Jatna mengungkapkan, kerja keras mulai dari usia 15 tahun di lahan becek tak pernah surut. “Daripada ngarit rumput, yang tidak menghasilkan cuan, mending tanam padi ini,” katanya.
Perempuan-perempuan di Desa Jeruk Manis menghadapi berbagai keterbatasan: tidak memiliki lahan, modal, bahkan terkadang sulit berkomunikasi. Mereka belum sepenuhnya bisa memanfaatkan potensi desa sebagai destinasi wisata, seperti membangun homestay atau menjadi pemandu wisata karena keterbatasan bahasa dan sumber daya.

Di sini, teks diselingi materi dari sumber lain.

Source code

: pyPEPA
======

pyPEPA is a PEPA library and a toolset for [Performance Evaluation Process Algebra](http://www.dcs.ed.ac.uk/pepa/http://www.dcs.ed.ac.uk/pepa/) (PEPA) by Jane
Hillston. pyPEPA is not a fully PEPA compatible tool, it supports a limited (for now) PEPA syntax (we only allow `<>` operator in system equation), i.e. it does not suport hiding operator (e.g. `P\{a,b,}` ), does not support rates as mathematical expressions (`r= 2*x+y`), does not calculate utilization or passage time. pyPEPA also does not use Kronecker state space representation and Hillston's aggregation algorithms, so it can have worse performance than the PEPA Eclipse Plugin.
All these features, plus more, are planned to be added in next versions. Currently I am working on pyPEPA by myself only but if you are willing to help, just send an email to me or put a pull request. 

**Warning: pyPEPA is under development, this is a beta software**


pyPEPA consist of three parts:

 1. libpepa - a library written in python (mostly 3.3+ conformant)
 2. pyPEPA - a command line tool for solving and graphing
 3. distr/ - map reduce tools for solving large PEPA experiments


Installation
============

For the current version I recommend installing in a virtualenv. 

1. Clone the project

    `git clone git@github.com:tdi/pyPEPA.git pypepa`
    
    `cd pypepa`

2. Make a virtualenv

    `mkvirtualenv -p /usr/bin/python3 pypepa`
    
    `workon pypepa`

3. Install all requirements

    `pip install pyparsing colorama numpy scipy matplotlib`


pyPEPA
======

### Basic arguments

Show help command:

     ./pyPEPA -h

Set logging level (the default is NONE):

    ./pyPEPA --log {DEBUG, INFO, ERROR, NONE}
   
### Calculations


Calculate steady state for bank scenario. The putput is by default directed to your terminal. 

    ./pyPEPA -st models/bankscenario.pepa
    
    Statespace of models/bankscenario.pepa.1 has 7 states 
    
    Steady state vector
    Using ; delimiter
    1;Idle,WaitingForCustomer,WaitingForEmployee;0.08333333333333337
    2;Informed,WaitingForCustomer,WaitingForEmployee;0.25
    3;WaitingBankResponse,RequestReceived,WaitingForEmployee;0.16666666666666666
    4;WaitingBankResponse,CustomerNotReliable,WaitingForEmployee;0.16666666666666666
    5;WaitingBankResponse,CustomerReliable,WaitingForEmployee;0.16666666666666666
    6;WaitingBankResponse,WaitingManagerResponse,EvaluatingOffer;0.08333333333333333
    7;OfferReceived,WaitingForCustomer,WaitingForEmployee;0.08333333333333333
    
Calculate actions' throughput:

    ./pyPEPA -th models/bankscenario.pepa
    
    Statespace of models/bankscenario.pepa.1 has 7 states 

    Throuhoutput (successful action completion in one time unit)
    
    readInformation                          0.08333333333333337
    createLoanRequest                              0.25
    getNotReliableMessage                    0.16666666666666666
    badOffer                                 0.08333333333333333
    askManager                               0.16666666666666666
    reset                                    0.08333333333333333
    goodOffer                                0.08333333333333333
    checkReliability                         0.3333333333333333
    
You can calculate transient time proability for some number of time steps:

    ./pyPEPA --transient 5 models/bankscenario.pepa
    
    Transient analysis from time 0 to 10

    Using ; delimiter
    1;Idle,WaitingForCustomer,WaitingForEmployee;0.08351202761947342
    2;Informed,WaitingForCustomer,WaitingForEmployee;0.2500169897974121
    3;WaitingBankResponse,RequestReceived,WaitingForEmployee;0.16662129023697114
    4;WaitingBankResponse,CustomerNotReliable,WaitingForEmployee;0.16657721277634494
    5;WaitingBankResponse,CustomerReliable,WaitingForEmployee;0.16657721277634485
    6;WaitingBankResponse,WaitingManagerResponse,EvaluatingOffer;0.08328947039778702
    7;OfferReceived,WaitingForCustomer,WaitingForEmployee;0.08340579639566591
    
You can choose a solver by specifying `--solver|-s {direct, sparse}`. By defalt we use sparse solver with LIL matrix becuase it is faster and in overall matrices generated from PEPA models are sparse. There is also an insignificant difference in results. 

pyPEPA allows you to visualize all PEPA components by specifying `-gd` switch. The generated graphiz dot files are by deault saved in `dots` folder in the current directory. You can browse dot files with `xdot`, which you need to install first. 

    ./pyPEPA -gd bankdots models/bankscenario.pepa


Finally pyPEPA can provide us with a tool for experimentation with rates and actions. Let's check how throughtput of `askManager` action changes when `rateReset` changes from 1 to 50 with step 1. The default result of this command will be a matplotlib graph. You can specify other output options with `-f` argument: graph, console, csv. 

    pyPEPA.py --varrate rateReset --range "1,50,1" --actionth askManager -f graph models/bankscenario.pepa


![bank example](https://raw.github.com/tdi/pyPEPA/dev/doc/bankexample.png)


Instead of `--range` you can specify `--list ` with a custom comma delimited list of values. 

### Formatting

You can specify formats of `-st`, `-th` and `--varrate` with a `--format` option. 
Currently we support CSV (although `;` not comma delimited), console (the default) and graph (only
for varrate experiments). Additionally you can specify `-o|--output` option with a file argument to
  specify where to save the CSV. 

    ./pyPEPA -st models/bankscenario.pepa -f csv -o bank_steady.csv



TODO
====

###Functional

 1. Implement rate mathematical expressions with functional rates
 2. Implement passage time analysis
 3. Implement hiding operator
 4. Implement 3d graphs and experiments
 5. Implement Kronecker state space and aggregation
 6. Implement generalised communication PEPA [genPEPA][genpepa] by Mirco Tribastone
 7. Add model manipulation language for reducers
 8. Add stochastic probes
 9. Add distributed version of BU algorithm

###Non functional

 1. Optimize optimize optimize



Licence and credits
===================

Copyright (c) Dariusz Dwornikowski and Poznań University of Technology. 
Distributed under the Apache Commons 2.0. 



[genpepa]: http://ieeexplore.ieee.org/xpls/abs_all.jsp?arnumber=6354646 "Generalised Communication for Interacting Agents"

Namun, tekad mereka sebagai “pahlawan pangan” tetap kuat, berjuang memastikan NTB tetap terdata sebagai lumbung pangan nasional. Saat melihat wisatawan asing dari Rusia yang datang berkunjung, ibu-ibu buruh tani hanya bisa tersenyum dan berkomunikasi lewat gerakan tangan, menyadari keterbatasan bahasa tapi tetap bangga dengan peran mereka.
Kepemimpinan Gubernur Iqbal dan Wakilnya Dinda memberi harapan baru bagi para buruh tani. Salah satu agenda prioritas gubernur adalah ketahanan pangan, yang disambut dengan senyum optimis oleh para perempuan desa ini.
“Kami berharap bisa dapat pekerjaan tetap,” ungkap mereka dengan harap.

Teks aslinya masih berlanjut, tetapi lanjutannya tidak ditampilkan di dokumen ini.